Leider gab es so einen wie Schulte damals in meinem Dorfverein nicht, da wollte jeder stürmen.

Polter erzielte dann übrigens noch das spielentscheidende 2:1, natürlich mit dem Kopf. Im nächsten Heimspiel flog er dann vom Platz. Er foulte den Sechser vom SV Sandhausen rüde, völlig unnötig und wieder irgendwo, vermutlich nach hinten arbeitend an der Außenlinie. Es war ein ungeschicktes, unstürmerisches, ja, ein fehlgeleitetes Foul. Daran ist meines Erachtens natürlich sein und mein Dorftrainer schuld.

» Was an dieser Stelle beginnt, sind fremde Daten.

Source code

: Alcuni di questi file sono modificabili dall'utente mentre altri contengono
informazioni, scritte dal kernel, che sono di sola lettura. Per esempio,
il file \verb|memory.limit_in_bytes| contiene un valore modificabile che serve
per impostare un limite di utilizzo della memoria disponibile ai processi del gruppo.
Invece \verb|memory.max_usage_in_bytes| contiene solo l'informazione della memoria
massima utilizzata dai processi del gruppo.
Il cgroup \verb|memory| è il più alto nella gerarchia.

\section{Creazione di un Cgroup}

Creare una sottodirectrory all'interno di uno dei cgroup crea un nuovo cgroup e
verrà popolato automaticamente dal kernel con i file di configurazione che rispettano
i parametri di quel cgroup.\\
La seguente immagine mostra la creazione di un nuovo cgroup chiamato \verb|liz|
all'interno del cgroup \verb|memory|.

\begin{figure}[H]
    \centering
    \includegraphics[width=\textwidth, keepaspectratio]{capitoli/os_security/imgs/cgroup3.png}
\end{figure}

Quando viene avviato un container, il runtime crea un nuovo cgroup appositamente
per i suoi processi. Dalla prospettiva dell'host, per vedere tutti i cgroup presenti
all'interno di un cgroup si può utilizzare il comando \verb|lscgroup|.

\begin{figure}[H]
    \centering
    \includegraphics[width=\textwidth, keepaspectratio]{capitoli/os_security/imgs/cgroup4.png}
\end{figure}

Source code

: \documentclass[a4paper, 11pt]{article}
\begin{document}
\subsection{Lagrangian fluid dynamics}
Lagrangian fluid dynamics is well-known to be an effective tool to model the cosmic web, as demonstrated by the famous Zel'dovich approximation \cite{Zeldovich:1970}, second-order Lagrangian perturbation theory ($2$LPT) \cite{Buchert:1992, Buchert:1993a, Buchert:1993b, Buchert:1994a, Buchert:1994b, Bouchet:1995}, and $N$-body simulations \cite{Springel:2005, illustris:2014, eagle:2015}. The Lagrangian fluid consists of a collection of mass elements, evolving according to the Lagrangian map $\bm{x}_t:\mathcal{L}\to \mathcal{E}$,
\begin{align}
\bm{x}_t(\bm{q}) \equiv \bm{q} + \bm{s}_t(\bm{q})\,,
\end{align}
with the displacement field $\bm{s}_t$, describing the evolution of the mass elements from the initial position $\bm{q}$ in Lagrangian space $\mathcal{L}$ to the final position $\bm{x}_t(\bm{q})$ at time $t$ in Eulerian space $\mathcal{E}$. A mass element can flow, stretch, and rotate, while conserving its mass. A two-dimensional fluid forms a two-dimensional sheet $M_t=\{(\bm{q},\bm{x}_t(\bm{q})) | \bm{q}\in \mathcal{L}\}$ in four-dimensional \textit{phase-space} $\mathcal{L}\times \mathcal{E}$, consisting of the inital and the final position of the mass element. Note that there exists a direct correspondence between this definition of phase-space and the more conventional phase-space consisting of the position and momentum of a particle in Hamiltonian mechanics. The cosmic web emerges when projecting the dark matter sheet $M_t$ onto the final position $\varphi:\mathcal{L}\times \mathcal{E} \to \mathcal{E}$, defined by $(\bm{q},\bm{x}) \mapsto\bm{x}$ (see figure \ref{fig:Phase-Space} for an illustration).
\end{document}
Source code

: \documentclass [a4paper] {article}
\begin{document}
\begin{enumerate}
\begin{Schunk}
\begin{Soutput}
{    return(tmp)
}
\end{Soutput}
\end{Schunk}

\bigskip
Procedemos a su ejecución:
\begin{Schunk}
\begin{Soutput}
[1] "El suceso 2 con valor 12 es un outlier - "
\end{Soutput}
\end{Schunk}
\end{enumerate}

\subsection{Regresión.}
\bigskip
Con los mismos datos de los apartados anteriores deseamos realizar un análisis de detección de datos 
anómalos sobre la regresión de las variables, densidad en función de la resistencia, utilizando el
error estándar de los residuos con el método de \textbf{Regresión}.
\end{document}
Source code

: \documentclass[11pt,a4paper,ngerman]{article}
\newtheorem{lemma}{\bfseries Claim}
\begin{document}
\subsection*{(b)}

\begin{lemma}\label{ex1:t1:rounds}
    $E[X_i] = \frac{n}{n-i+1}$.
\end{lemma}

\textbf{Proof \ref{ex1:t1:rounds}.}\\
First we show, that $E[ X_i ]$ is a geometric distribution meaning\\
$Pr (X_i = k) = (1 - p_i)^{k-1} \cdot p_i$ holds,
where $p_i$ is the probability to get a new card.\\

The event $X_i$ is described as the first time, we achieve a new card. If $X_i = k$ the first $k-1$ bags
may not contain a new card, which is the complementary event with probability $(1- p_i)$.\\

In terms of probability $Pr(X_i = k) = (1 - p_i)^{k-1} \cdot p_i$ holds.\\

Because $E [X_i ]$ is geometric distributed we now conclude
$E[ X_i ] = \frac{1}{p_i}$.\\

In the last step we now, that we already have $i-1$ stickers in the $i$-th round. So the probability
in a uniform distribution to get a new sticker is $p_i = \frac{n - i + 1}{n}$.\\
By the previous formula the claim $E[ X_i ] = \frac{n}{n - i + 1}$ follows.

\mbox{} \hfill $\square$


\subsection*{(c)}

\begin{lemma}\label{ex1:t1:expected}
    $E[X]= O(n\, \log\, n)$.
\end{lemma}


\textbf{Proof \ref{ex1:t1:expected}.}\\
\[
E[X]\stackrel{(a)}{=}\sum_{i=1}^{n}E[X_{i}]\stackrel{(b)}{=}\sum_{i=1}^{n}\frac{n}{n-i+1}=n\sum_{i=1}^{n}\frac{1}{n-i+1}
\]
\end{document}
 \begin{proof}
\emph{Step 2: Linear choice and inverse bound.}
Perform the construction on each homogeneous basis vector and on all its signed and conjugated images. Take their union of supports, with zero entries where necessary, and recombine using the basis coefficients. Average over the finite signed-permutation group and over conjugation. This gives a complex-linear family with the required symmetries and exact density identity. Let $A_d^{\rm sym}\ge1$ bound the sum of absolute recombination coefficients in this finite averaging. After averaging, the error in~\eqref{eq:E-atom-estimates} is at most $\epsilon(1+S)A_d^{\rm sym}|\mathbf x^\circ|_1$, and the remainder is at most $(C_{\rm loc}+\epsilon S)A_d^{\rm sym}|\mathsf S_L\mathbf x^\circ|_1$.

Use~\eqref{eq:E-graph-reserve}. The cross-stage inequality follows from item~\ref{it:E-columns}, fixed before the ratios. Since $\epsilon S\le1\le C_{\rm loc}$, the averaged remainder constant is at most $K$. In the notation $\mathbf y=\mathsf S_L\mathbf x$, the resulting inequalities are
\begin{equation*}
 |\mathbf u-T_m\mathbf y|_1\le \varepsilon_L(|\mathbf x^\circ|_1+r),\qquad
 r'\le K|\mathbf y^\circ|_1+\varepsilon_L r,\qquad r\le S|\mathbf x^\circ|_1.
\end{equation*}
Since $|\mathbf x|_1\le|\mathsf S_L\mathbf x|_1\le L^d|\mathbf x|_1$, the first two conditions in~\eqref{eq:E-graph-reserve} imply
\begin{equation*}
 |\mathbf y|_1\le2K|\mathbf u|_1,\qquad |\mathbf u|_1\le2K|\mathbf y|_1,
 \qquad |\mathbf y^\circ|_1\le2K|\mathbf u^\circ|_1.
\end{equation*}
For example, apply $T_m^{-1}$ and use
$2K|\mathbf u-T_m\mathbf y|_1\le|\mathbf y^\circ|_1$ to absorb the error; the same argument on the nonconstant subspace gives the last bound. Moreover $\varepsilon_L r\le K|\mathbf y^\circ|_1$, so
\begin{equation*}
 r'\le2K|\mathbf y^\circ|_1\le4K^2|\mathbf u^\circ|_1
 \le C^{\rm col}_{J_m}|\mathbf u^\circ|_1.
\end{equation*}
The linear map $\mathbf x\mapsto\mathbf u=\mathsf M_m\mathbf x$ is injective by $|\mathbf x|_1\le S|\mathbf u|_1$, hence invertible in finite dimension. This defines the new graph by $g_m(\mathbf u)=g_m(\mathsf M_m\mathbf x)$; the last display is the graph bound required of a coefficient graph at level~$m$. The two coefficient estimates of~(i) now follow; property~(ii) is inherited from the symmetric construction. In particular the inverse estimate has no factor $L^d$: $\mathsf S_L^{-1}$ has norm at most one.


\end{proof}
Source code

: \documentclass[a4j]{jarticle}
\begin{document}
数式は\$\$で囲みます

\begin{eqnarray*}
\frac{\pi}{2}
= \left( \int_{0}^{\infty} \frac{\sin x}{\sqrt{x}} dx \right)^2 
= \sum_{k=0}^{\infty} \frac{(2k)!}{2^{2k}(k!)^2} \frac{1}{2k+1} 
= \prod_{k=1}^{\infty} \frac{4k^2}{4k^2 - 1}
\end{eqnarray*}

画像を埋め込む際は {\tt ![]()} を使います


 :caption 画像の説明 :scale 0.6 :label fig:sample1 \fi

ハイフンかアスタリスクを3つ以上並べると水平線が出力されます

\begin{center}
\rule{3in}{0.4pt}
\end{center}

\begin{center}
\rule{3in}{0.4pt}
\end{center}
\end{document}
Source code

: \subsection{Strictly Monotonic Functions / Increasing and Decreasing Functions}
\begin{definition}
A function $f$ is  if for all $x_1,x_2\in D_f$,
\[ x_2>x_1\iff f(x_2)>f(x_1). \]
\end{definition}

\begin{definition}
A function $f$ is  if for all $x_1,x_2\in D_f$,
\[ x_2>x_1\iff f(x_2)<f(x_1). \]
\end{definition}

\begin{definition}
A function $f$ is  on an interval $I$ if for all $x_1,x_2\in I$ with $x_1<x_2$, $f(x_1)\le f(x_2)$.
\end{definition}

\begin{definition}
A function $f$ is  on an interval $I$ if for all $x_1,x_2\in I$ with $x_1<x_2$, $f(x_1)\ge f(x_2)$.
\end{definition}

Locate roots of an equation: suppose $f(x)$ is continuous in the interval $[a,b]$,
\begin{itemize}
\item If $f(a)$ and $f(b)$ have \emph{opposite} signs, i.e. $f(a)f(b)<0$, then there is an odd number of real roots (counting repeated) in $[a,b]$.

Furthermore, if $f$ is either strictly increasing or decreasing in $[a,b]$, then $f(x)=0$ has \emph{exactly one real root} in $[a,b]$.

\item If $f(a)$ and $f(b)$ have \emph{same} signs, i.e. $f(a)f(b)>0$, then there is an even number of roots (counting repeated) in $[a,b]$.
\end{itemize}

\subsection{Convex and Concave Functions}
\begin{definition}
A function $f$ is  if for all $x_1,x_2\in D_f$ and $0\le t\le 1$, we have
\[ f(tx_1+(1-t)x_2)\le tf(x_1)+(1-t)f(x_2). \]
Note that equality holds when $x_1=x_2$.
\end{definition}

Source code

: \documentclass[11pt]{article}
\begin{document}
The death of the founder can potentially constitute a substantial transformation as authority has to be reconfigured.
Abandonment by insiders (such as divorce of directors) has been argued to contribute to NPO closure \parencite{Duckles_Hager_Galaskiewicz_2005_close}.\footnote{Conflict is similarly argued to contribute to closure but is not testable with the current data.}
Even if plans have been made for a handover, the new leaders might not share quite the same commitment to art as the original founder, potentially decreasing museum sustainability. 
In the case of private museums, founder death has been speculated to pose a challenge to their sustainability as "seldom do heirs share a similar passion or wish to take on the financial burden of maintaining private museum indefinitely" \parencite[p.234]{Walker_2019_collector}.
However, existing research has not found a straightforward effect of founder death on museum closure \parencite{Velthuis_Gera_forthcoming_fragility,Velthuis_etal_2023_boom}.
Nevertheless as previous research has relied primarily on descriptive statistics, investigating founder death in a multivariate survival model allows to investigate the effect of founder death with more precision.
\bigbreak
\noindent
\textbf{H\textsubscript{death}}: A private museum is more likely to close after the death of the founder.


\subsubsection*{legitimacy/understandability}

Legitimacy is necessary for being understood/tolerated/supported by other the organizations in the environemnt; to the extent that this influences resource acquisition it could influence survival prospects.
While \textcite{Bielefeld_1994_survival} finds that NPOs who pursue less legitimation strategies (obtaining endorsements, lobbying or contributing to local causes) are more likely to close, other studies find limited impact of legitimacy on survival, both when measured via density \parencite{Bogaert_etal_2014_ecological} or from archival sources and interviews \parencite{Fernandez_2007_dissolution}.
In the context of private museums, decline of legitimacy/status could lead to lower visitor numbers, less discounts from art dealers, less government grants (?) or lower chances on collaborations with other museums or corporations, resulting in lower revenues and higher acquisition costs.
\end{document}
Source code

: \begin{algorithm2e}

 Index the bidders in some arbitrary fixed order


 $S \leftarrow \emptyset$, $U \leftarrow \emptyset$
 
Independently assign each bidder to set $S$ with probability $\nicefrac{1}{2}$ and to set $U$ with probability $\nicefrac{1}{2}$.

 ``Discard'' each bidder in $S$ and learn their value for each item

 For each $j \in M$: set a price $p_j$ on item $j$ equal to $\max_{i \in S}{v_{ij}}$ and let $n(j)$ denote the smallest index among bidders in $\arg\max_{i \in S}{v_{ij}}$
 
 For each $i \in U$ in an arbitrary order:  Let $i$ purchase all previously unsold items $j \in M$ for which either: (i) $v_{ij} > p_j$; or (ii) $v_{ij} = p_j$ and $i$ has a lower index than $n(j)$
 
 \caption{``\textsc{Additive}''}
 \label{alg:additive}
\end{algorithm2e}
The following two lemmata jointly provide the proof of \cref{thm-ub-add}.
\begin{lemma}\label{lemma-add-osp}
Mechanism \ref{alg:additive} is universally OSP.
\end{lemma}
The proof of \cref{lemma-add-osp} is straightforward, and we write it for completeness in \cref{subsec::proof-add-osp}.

Im nächsten, im wichtigsten Spiel der Saison bei Eintracht Braunschweig soll dann für den gesperrten Polter Philipp Hosiner auflaufen, kein Stoßstürmer wie Polter, eher ein Kombinationsstürmer, der eigentlich als Nummer eins für Bobby Wood im Sturm zu Union gekommen war, sich verletzte, wodurch ihn Quaner ersetzte, bis dieser verkauft und als neuer erster Stürmer Polter für viel Geld aus England geholt wurde. Und nun also wieder Hosiner im Stürmerkarussell. »Gelingt es ihm, Polter zu ersetzen, hat seine Mannschaft in Braunschweig eine realistische Chance. Hosiner traf bisher alle 131 Minuten, Polter alle 204 Minuten.«, schreibt der Tagesspiegel am Vortag des Union-Finales. So etwas liest natürlich auch Polter, der eigentlich für einen Stoßstürmer sehr feine Gesichtszüge hat, wie ich in der Mixed Zone beobachtete. Und wenn Hosiner Polter nun tatsächlich in Braunschweig »ersetzen« und Union in die Erste Liga oder in die Relegation schießen sollte – wir wissen jetzt, dass es nicht dazu kam – dann würden alle in Berlin jubeln. Außer die Hertha vielleicht – und Polter. Man würde ihm das nicht ansehen, aber im Innersten Polters, da wüsste ich, was vor sich geht. Keiner wird gerne ersetzt, ganz besonders nicht Stürmer. Wir Stürmer sind nun mal was Mentales.